● Stored data:
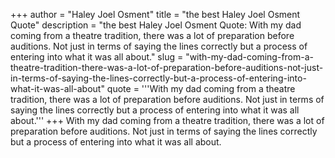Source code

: +++
author = "Haley Joel Osment"
title = "the best Haley Joel Osment Quote"
description = "the best Haley Joel Osment Quote: With my dad coming from a theatre tradition, there was a lot of preparation before auditions. Not just in terms of saying the lines correctly but a process of entering into what it was all about."
slug = "with-my-dad-coming-from-a-theatre-tradition-there-was-a-lot-of-preparation-before-auditions-not-just-in-terms-of-saying-the-lines-correctly-but-a-process-of-entering-into-what-it-was-all-about"
quote = '''With my dad coming from a theatre tradition, there was a lot of preparation before auditions. Not just in terms of saying the lines correctly but a process of entering into what it was all about.'''
+++
With my dad coming from a theatre tradition, there was a lot of preparation before auditions. Not just in terms of saying the lines correctly but a process of entering into what it was all about.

● Required work: Word for word, give the entries back in full; the pictures do not belong in the copy.

● Solution to this task:
Source code

: +++
author = "Haley Joel Osment"
title = "the best Haley Joel Osment Quote"
description = "the best Haley Joel Osment Quote: With my dad coming from a theatre tradition, there was a lot of preparation before auditions. Not just in terms of saying the lines correctly but a process of entering into what it was all about."
slug = "with-my-dad-coming-from-a-theatre-tradition-there-was-a-lot-of-preparation-before-auditions-not-just-in-terms-of-saying-the-lines-correctly-but-a-process-of-entering-into-what-it-was-all-about"
quote = '''With my dad coming from a theatre tradition, there was a lot of preparation before auditions. Not just in terms of saying the lines correctly but a process of entering into what it was all about.'''
+++
With my dad coming from a theatre tradition, there was a lot of preparation before auditions. Not just in terms of saying the lines correctly but a process of entering into what it was all about.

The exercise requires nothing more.